Problem statement => Can you pull out each line of the data below that includes the word "separate"?

Extracted entries =>
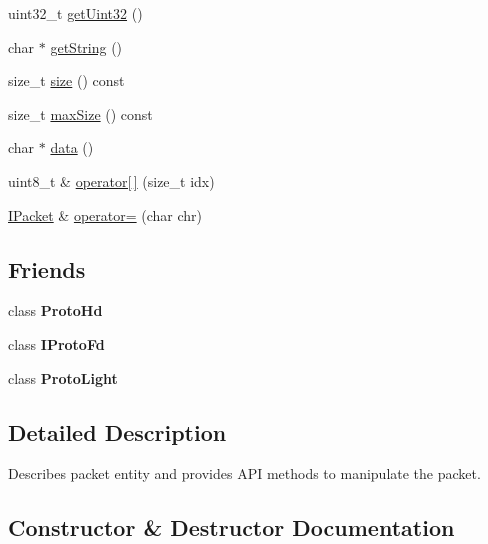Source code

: \begin{DoxyCompactItemize}
uint32\+\_\+t \hyperlink{classTiny_1_1IPacket_a0a0d3758ca0f61e3eee9d20a7142de8d}{get\+Uint32} ()
\item 
char $\ast$ \hyperlink{classTiny_1_1IPacket_ac6e6a22ce9a652954491a8d4db081d79}{get\+String} ()
\item 
size\+\_\+t \hyperlink{classTiny_1_1IPacket_a76b6389f0d47b67c8428c58c2b09df51}{size} () const
\item 
size\+\_\+t \hyperlink{classTiny_1_1IPacket_a0a448d8efe2b6db3ee826f23b184b395}{max\+Size} () const
\item 
char $\ast$ \hyperlink{classTiny_1_1IPacket_aedf2ba31c5a29e3829458bd9f03a7051}{data} ()
\item 
uint8\+\_\+t \& \hyperlink{classTiny_1_1IPacket_aa1d796806e21d1c72a1fc12d2f6db592}{operator\mbox{[}$\,$\mbox{]}} (size\+\_\+t idx)
\item 
\hyperlink{classTiny_1_1IPacket}{I\+Packet} \& \hyperlink{classTiny_1_1IPacket_a215a30775140c2977b7064c91eada17e}{operator=} (char chr)
\end{DoxyCompactItemize}
\subsection*{Friends}
\begin{DoxyCompactItemize}
\item 
\mbox{\label{classTiny_1_1IPacket_a7f90e063a34c3417ed1ea25e64608857}} 
class {\bfseries Proto\+Hd}
\item 
\mbox{\label{classTiny_1_1IPacket_acb64e0550d8886dc8b8b5f1393667578}} 
class {\bfseries I\+Proto\+Fd}
\item 
\mbox{\label{classTiny_1_1IPacket_a1d317236f2a79fa559d5a9112e555882}} 
class {\bfseries Proto\+Light}
\end{DoxyCompactItemize}


\subsection{Detailed Description}
Describes packet entity and provides A\+PI methods to manipulate the packet. 

\subsection{Constructor \& Destructor Documentation}
\mbox{\label{classTiny_1_1IPacket_af44b18c4c8481475d40d8b87a6cb38ff}} 
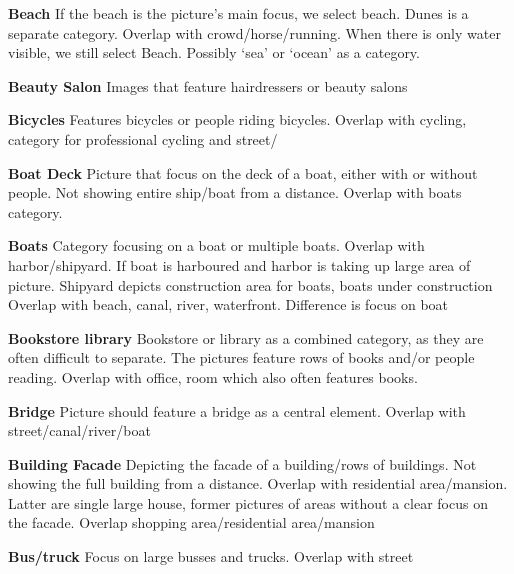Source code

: 
\noindent\textbf{Beach}
If the beach is the picture's main focus, we select beach. Dunes is a separate category. Overlap with crowd/horse/running. When there is only water visible, we still select Beach. Possibly `sea' or `ocean' as a category.


\noindent\textbf{Beauty Salon}
Images that feature hairdressers or beauty salons

\noindent\textbf{Bicycles}
Features bicycles or people riding bicycles. Overlap with cycling, category for professional cycling and street/

\noindent\textbf{Boat Deck}
Picture that focus on the deck of a boat, either with or without people. Not showing entire ship/boat from a distance. Overlap with boats category.

\noindent\textbf{Boats}
Category focusing on a boat or multiple boats.
Overlap with harbor/shipyard. If boat is harboured and harbor is taking up large area of picture. Shipyard depicts construction area for boats, boats under construction
Overlap with beach, canal, river, waterfront. Difference is focus on boat

\noindent\textbf{Bookstore library}
Bookstore or library as a combined category, as they are often difficult to separate. The pictures feature rows of books and/or people reading.
Overlap with office, room which also often features books.

%

\noindent\textbf{Bridge}
Picture should feature a bridge as a central element. Overlap with street/canal/river/boat

\noindent\textbf{Building Facade}
Depicting the facade of a building/rows of buildings. Not showing the full building from a distance. Overlap with residential area/mansion. Latter are single large house, former pictures of areas without a clear focus on the facade. Overlap shopping area/residential area/mansion

%

\noindent\textbf{Bus/truck}
Focus on large busses and trucks. Overlap with street

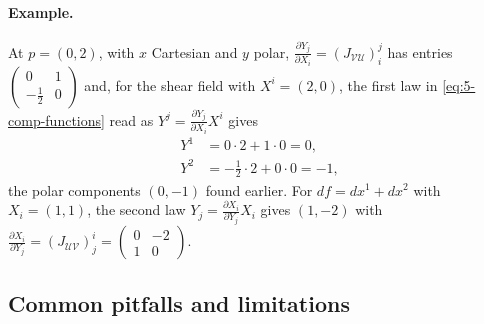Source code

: \documentclass[11pt]{article}
\begin{document}
\paragraph{Example.} At $p=(0,2)$, with $x$ Cartesian and $y$ polar, $\frac{\partial Y_j}{\partial X_i}=(J_{\mathcal{VU}})^j_i$ has entries $\begin{pmatrix}0&1\\-\frac12&0\end{pmatrix}$ and, for the shear field with $X^i=(2,0)$, the first law in \eqref{eq:5-comp-functions} read as $Y^j=\frac{\partial Y_j}{\partial X_i}X^i$ gives
\begin{align*}
Y^1&=0\cdot2+1\cdot0=0,\\
Y^2&=-\tfrac12\cdot2+0\cdot0=-1,
\end{align*}
the polar components $(0,-1)$ found earlier. For $df=dx^1+dx^2$ with $X_i=(1,1)$, the second law $Y_j=\frac{\partial X_i}{\partial Y_j}X_i$ gives $(1,-2)$ with $\frac{\partial X_i}{\partial Y_j}=(J_{\mathcal{UV}})^i_j=\begin{pmatrix}0&-2\\1&0\end{pmatrix}$.

\subsection*{Common pitfalls and limitations}
\end{document}
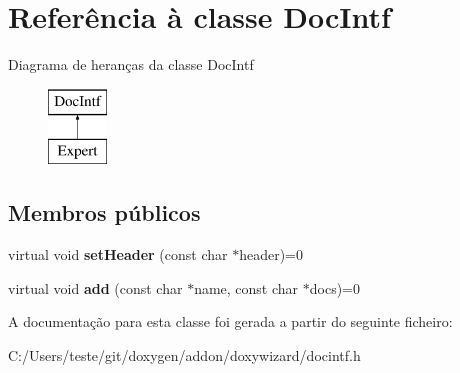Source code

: \hypertarget{class_doc_intf}{\section{Referência à classe Doc\-Intf}
\label{class_doc_intf}
}
Diagrama de heranças da classe Doc\-Intf\begin{figure}[H]
\begin{center}
\leavevmode
\includegraphics[height=2.000000cm]{class_doc_intf}
\end{center}
\end{figure}
\subsection*{Membros públicos}
\begin{DoxyCompactItemize}
\item 
\hypertarget{class_doc_intf_a16cc97f95e9979252a839b120e602c09}{virtual void {\bfseries set\-Header} (const char $\ast$header)=0}\label{class_doc_intf_a16cc97f95e9979252a839b120e602c09}

\item 
\hypertarget{class_doc_intf_a706df1d9f991b775563fc642219d90d5}{virtual void {\bfseries add} (const char $\ast$name, const char $\ast$docs)=0}\label{class_doc_intf_a706df1d9f991b775563fc642219d90d5}

\end{DoxyCompactItemize}


A documentação para esta classe foi gerada a partir do seguinte ficheiro\-:\begin{DoxyCompactItemize}
\item 
C\-:/\-Users/teste/git/doxygen/addon/doxywizard/docintf.\-h\end{DoxyCompactItemize}
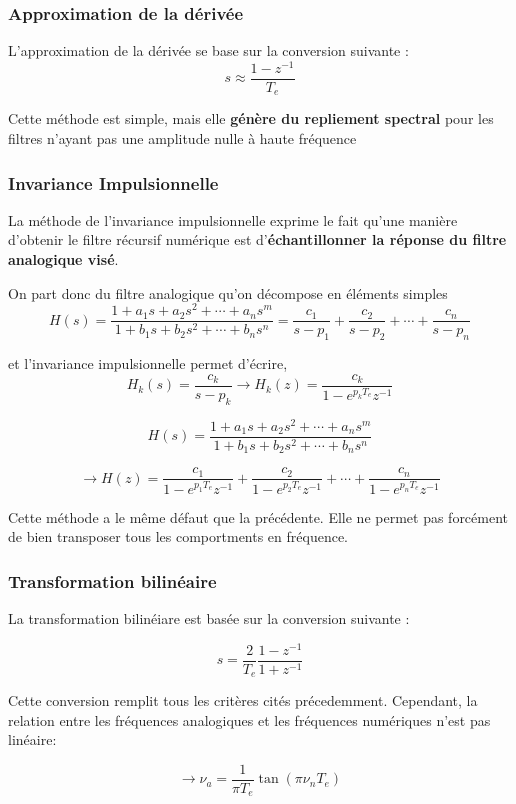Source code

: \documentclass[11pt,a4paper]{article}
\begin{document}
\subsubsection{Approximation de la dérivée}
L'approximation de la dérivée se base sur la conversion suivante :
\[\boxed{s  \approx \frac{1-z^{-1}}{T_e}} \]

Cette méthode est simple, mais elle \textbf{génère du repliement spectral} pour les filtres n'ayant pas une amplitude nulle à haute fréquence
\subsubsection{Invariance Impulsionnelle}
La méthode de l'invariance impulsionnelle exprime le fait qu'une manière d'obtenir le filtre récursif numérique est d'\textbf{échantillonner la réponse du filtre analogique visé}.

On part donc du filtre analogique qu'on décompose en éléments simples
\[ H(s)  =  \frac{1+ a_1 s + a_2 s^2 + \cdots + a_n s^m }{1+ b_1 s + b_2 s^2 + \cdots + b_n s^n} = \frac{c_1}{s-p_1} + \frac{c_2}{s-p_2} + \cdots + \frac{c_n}{s-p_n} \]

et l'invariance impulsionnelle permet d'écrire,
\[ H_k(s) = \frac{c_k}{s-p_k} \rightarrow H_k(z)= \frac{c_k}{1-e^{p_k T_e}z^{-1}}\]

\[ H(s) = \frac{1+ a_1 s + a_2 s^2 + \cdots + a_n s^m }{1+ b_1 s + b_2 s^2 + \cdots + b_n s^n}  \] 

\[ \boxed{\rightarrow H(z) = \frac{c_1}{1-e^{p_1 T_e}z^{-1}} + \frac{c_2}{1-e^{p_2 T_e}z^{-1}}  + \cdots + \frac{c_n}{1-e^{p_n T_e}z^{-1}}} \]

Cette méthode a le même défaut que la précédente. Elle ne permet pas forcément de bien transposer tous les comportments en fréquence.

\subsubsection{Transformation bilinéaire}
La transformation bilinéiare est basée sur la conversion suivante :

\[ \boxed{ s = \frac{2}{T_e} \frac{1-z^{-1}}{1+z^{-1}}} \]

Cette conversion remplit tous les critères cités précedemment. Cependant, la relation entre les fréquences analogiques et les fréquences numériques n'est pas linéaire: 

\[ \rightarrow \nu_a = \frac{1}{ \pi T_e} \tan(\pi \nu_n T_e)\]
\end{document}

Answer area =>
If the beach is the picture's main focus, we select beach. Dunes is a separate category. Overlap with crowd/horse/running. When there is only water visible, we still select Beach. Possibly `sea' or `ocean' as a category.
Bookstore or library as a combined category, as they are often difficult to separate. The pictures feature rows of books and/or people reading.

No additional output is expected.